For Steps 1 through 4, if at any time the Data Guarantee API returns a NotSatisfied or a Retry response, MRS will queue the move request and retry the query every 30 seconds. MRS will queue the move request for up to 15 minutes before failing the move request. If a Satisifed response is returned within the 15 minute stalling period, MRS will automatically resume the move request.

During Step 6, MRS will wait a maximum of 30 minutes for the Data Guarantee API to return a Satisfied response (retrying the query every 10 seconds). If a Satisfied response is not returned, MRS will fail the mailbox move.
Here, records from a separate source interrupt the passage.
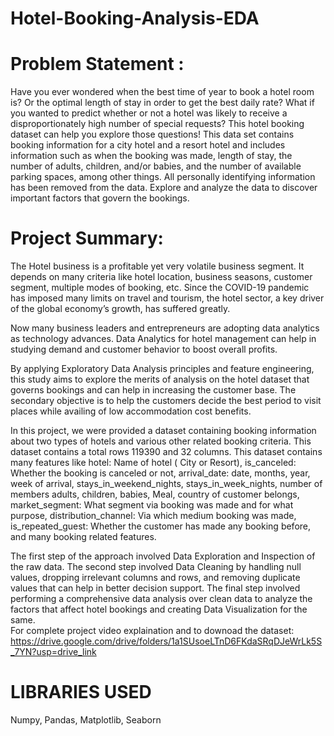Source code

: # Hotel-Booking-Analysis-EDA

# Problem Statement : 
Have you ever wondered when the best time of year to book a hotel room is? Or the optimal length of stay in order to get the best daily rate? What if you wanted to predict whether or not a hotel was likely to receive a disproportionately high number of special requests? This hotel booking dataset can help you explore those questions! This data set contains booking information for a city hotel and a resort hotel and includes information such as when the booking was made, length of stay, the number of adults, children, and/or babies, and the number of available parking spaces, among other things. All personally identifying information has been removed from the data.
Explore and analyze the data to discover important factors that govern the bookings.

# Project Summary:
The Hotel business is a profitable yet very volatile business segment. It depends on many criteria like hotel location, business seasons, customer segment, multiple modes of booking, etc. Since the COVID-19 pandemic has imposed many limits on travel and tourism, the hotel sector, a key driver of the global economy’s growth, has suffered greatly.

Now many business leaders and entrepreneurs are adopting data analytics as technology advances. Data Analytics for hotel management can help in studying demand and customer behavior to boost overall profits.

By applying Exploratory Data Analysis principles and feature engineering, this study aims to explore the merits of analysis on the hotel dataset that governs bookings and can help in increasing the customer base. The secondary objective is to help the customers decide the best period to visit places while availing of low accommodation cost benefits.

In this project, we were provided a dataset containing booking information about two types of hotels and various other related booking criteria. This dataset contains a total rows 119390 and 32 columns. This dataset contains many features like hotel: Name of hotel ( City or Resort), is_canceled: Whether the booking is canceled or not, arrival_date: date, months, year, week of arrival, stays_in_weekend_nights, stays_in_week_nights, number of members adults, children, babies, Meal, country of customer belongs, market_segment: What segment via booking was made and for what purpose, distribution_channel: Via which medium booking was made, is_repeated_guest: Whether the customer has made any booking before, and many booking related features.

The first step of the approach involved Data Exploration and Inspection of the raw data. The second step involved Data Cleaning by handling null values, dropping irrelevant columns and rows, and removing duplicate values that can help in better decision support. The final step involved performing a comprehensive data analysis over clean data to analyze the factors that affect hotel bookings and creating Data Visualization for the same.      
For complete project video explaination and to downoad the dataset: https://drive.google.com/drive/folders/1a1SUsoeLTnD6FKdaSRqDJeWrLk5S_7YN?usp=drive_link

# LIBRARIES USED

Numpy, Pandas, Matplotlib, Seaborn
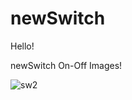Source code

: # newSwitch

Hello! 

newSwitch
On-Off Images!

![sw2](https://user-images.githubusercontent.com/54255017/68633235-6dfda880-0534-11ea-8214-dafa118795c7.PNG)
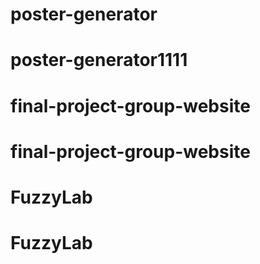 # poster-generator
# poster-generator1111
# final-project-group-website
# final-project-group-website
# FuzzyLab
# FuzzyLab

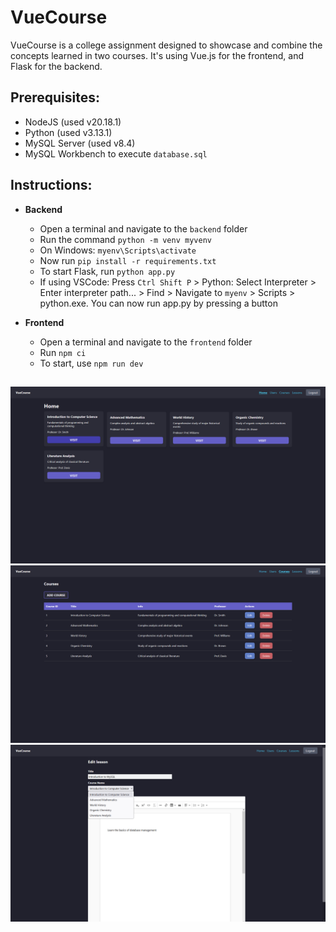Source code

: # VueCourse

VueCourse is a college assignment designed to showcase and combine the concepts learned in two courses. It's using Vue.js for the frontend, and Flask for the backend.

## Prerequisites:

- NodeJS (used v20.18.1)
- Python (used v3.13.1)
- MySQL Server (used v8.4)
- MySQL Workbench to execute `database.sql`

## Instructions:

- **Backend**

  - Open a terminal and navigate to the `backend` folder
  - Run the command `python -m venv myvenv`
  - On Windows: `myenv\Scripts\activate`
  - Now run `pip install -r requirements.txt`
  - To start Flask, run `python app.py`
  - If using VSCode: Press `Ctrl Shift P` > Python: Select Interpreter > Enter interpreter path... > Find > Navigate to `myenv` > Scripts > python.exe. You can now run app.py by pressing a button

- **Frontend**

  - Open a terminal and navigate to the `frontend` folder
  - Run `npm ci`
  - To start, use `npm run dev`

##

![Home page](1.png)
![Admin panel - Courses](2.png)
![Editing lesson content](3.png)
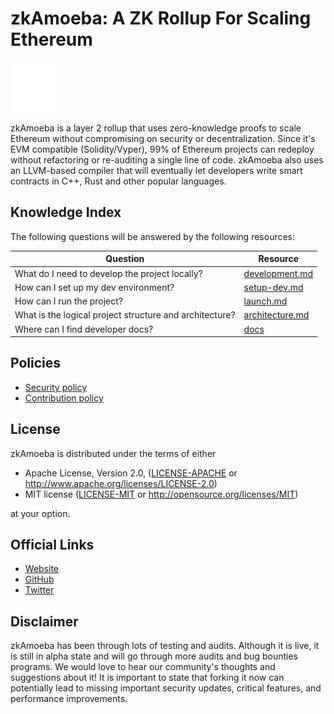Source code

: # zkAmoeba: A ZK Rollup For Scaling Ethereum

[![Logo](logo.png)](https://www.zkamoeba.com/)

zkAmoeba is a layer 2 rollup that uses zero-knowledge proofs to scale Ethereum without compromising on security or
decentralization. Since it's EVM compatible (Solidity/Vyper), 99% of Ethereum projects can redeploy without refactoring
or re-auditing a single line of code. zkAmoeba also uses an LLVM-based compiler that will eventually let developers
write smart contracts in C++, Rust and other popular languages.

## Knowledge Index

The following questions will be answered by the following resources:

| Question                                                | Resource                                |
| ------------------------------------------------------- | --------------------------------------- |
| What do I need to develop the project locally?          | [development.md](docs/development.md)   |
| How can I set up my dev environment?                    | [setup-dev.md](docs/setup-dev.md)       |
| How can I run the project?                              | [launch.md](docs/launch.md)             |
| What is the logical project structure and architecture? | [architecture.md](docs/architecture.md) |
| Where can I find developer docs?                        | [docs](https://v2-docs.micro.io/dev/)   |

## Policies

- [Security policy](.github/SECURITY.md)
- [Contribution policy](CONTRIBUTING.md)

## License

zkAmoeba is distributed under the terms of either

- Apache License, Version 2.0, ([LICENSE-APACHE](LICENSE-APACHE) or <http://www.apache.org/licenses/LICENSE-2.0>)
- MIT license ([LICENSE-MIT](LICENSE-MIT) or <http://opensource.org/licenses/MIT>)

at your option.

## Official Links

- [Website](https://www.zkamoeba.com/)
- [GitHub](https://github.com/ZKAmoeba-Micro)
- [Twitter](https://twitter.com/zkamoeba)

## Disclaimer

zkAmoeba has been through lots of testing and audits. Although it is live, it is still in alpha state and will go
through more audits and bug bounties programs. We would love to hear our community's thoughts and suggestions about it!
It is important to state that forking it now can potentially lead to missing important security updates, critical
features, and performance improvements.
When a move request has failed it will not be resumed automatically by MRS. Prior to initiating a Resume-MoveRequest, the administrator should execute the Get-MoveRequestStatistics to troubleshoot why the move request failed. After addressing the cause of the failure, the administrator can then execute the Resume-MoveRequest.

Note that if both the primary mailbox and the personal archive are being moved at the same time, both completions need to be guaranteed for the total move request to proceed.

Determining the Appropriate DataMoveReplicationConstraint for your Environment

You should configure the DataMoveReplicationConstraint property on each mailbox database according to the following:

If you are deploying...Set DataMoveReplicationConstraint to
Mailbox databases that do not have any database copies None
A DAG within a single Active Directory site SecondCopy
A DAG in multiple datacenters using a stretched Active Directory site SecondCopy
A DAG that spans two Active Directory sites and you will have highly available database copies in each site SecondDatacenter
A DAG that spans two Active Directory sites and you will have only lagged database copies in the second site SecondCopy
This is because the Data Guarantee API will not guarantee data being committed until the log file is replayed into the database copy and due to the nature of the database copy being lagged this constraint will fail the move request, unless the lagged database copy ReplayLagTime value is less than 30 minutes.
A DAG that spans three or more Active Directory sites and each site will contain highly available database copies AllDatacenters

Conclusion

In order to minimize data loss as a result of moving mailboxes in your highly available Exchange 2010 environment, set the correct DataMoveReplicationConstraint on each mailbox database.

Ross Smith IV